Data section:
%%
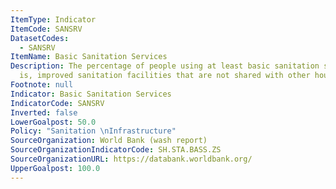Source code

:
 ```yaml
---
ItemType: Indicator
ItemCode: SANSRV
DatasetCodes:
  - SANSRV
ItemName: Basic Sanitation Services
Description: The percentage of people using at least basic sanitation services, that
  is, improved sanitation facilities that are not shared with other households.
Footnote: null
Indicator: Basic Sanitation Services
IndicatorCode: SANSRV
Inverted: false
LowerGoalpost: 50.0
Policy: "Sanitation \nInfrastructure"
SourceOrganization: World Bank (wash report)
SourceOrganizationIndicatorCode: SH.STA.BASS.ZS
SourceOrganizationURL: https://databank.worldbank.org/
UpperGoalpost: 100.0
---
```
%%
What is expected: Answer with one number: how many lines of the entries above include the word "SANSRV".

Exercise response: 3